Noam Chomsky, undoubtedly one of the smartest people in our lifetime and a notable expert in the field of linguistics, has weighed in on ChatGPT and LLMs. As he observed, the fact remains that humans are profoundly unique in their ability to acquire a language and then use it to generate and communicate countless iterations of ideas with each other. LLMs, at their foundational level are mathematical models that look at language from a statistical perspective to become really good at predicting the next word in a sequence.

Does that make LLMs meritless? The answer there too is no. At spotit we have been involved in numerous AI projects, some of them involving LLMs, where the focus was primarily on using the technology to optimize SOC efficiency. Every SOC around the world is battling a deluge of data fed into its tools in real time. Making the right choices about which data goes where, creating alerts and determining which of those need to be prioritized, adding context to an alert to support the analyst in making the right triage, analysis, and response actions. All of those are challenges where AI and ML technologies show great promise and are, in fact, already helping in various ways.

In our SOC, we are always at the ready for the next attack. While we can classify and rank threat actors all day long, our biggest enemy doesn’t really execute malicious code, trick users, or exfiltrate data. Our biggest enemy is time. And that is exactly where AI and ML can help us massively. There are plenty of dream scenarios where we go to bed and software takes the wheel in battling cyber threats but that is not where its current value lies. Our focus is still on automating the collection and triage of contextual data to enable our analysts to make the right decisions as fast as possible. This allows us to minimize the time we spent on false positives, and it shortens the time potentially lost on finding out which assets are involved, where the attack is coming from, and what can possibly be the next step.

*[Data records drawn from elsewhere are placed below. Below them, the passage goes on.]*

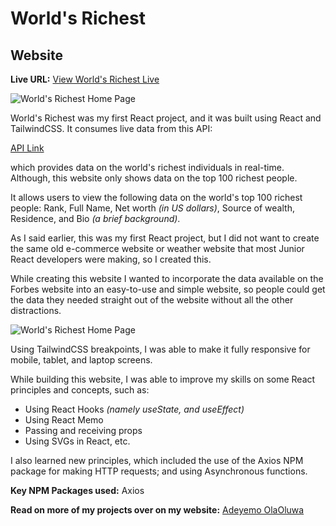 # World's Richest
## Website

**Live URL:** [View World's Richest Live](https://worlds-richest.netlify.app/)

![World's Richest Home Page](https://firebasestorage.googleapis.com/v0/b/portfolio-25f62.appspot.com/o/Worlds%20Richest%2F1.png?alt=media "World's Richest Home Page")

World's Richest was my first React project, and it was built using React and TailwindCSS. It consumes live data from this API:

[API Link](https://forbes400.herokuapp.com/api/forbes400/real-time)

which provides data on the world's richest individuals in real-time. Although, this website only shows data on the top 100 richest people.

It allows users to view the following data on the world's top 100 richest people: Rank, Full Name, Net worth _(in US dollars)_, Source of wealth, Residence, and Bio _(a brief background)_.

As I said earlier, this was my first React project, but I did not want to create the same old e-commerce website or weather website that most Junior React developers were making, so I created this.

While creating this website I wanted to incorporate the data available on the Forbes website into an easy-to-use and simple website, so people could get the data they needed straight out of the website without all the other distractions.

![World's Richest Home Page](https://firebasestorage.googleapis.com/v0/b/portfolio-25f62.appspot.com/o/Worlds%20Richest%2F2.png?alt=media "World's Richest Home Page")

Using TailwindCSS breakpoints, I was able to make it fully responsive for mobile, tablet, and laptop screens.

While building this website, I was able to improve my skills on some React principles and concepts, such as:

*   Using React Hooks _(namely useState, and useEffect)_
*   Using React Memo
*   Passing and receiving props
*   Using SVGs in React, etc.

I also learned new principles, which included the use of the Axios NPM package for making HTTP requests; and using Asynchronous functions.

**Key NPM Packages used:**  Axios

**Read on more of my projects over on my website:** [Adeyemo OlaOluwa](https://laolu.netlify.app/)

Everybody loves a good hype story and abstractions provide fertile ground for hype stories. In all of the turmoil we should remember two things. The first is that technology’s primary use is in enabling humans to work better and to connect in more meaningful ways. The second is that when walking through storms we are best served if we keep looking at our feet. This is exactly what we focus on too. We want to leverage technology to build better connections for our people and our customers and, in this constant storm of cyberattacks, we want to continue watching our feet.